China is building a bridge in east Ladakh that will connect the north and south banks of Pangong Tso, which would significantly reduce the time for the People’s Liberation Army (PLA) to move troops and equipment between the two sectors.

  • On the north bank there is a PLA garrison in the Kurnak fortress and on the south bank in Moldo and the distance between the two is about 200 km.
  • The new bridge between the narrowest points on two banks, which is around 500 m, will reduce the travel time between the two sectors from around 12 hours to 3-4 hours.
  • The bridge is about 25 km before the Line of Actual Control (LAC).

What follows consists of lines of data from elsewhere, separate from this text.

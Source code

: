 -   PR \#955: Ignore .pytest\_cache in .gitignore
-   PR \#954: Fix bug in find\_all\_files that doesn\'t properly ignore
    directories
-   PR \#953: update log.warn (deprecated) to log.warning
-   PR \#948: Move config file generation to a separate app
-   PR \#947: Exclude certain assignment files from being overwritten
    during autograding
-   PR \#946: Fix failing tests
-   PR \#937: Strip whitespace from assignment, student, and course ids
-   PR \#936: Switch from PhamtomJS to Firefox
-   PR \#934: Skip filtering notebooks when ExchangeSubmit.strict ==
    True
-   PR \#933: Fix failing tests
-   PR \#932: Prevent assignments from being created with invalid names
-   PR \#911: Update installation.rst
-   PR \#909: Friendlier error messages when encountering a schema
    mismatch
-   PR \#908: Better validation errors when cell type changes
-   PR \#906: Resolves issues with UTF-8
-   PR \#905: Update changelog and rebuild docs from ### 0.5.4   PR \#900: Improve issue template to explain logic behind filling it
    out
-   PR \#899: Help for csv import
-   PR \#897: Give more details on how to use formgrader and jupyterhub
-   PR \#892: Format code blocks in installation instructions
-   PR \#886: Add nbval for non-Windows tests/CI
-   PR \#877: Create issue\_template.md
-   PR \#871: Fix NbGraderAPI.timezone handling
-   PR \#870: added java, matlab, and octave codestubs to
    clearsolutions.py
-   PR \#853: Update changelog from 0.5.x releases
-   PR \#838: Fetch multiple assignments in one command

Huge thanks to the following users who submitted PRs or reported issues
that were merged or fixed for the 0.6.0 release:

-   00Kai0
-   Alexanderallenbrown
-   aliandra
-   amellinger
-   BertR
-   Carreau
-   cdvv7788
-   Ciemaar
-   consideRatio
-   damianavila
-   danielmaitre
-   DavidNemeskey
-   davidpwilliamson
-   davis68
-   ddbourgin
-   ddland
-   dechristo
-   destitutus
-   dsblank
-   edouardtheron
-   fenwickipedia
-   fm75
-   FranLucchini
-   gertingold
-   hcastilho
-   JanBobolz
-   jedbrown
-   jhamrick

  • The bridge is on Chinese territory and the Indian army must now take this into account in their deployment plans.
  • India holds a third of the 135 km long boomerang-shaped lake that sits at an altitude of over 14,000 feet. The lake, a glacial melt, has foothills of the Chang Chenmo Mountains known as fingers.
  • The north bank, which has much greater differences in perception of LAC than the south bank, was the original site of the clashes in early May 2020, while tensions around the south bank flared up later in August.
  • The Indian army gained a tactical advantage over the PLA on the south bank in late August by occupying several peaks exposed since 1962 and gaining a dominant view of the Moldo area. Indian troops also set up posts on the north bank opposite the positions of the VBA on the ridge lines of Finger 4.
  • In February 2020, as part of the first phase of the withdrawal, both sides agreed on full withdrawal on the north and south banks of Lake Pangong.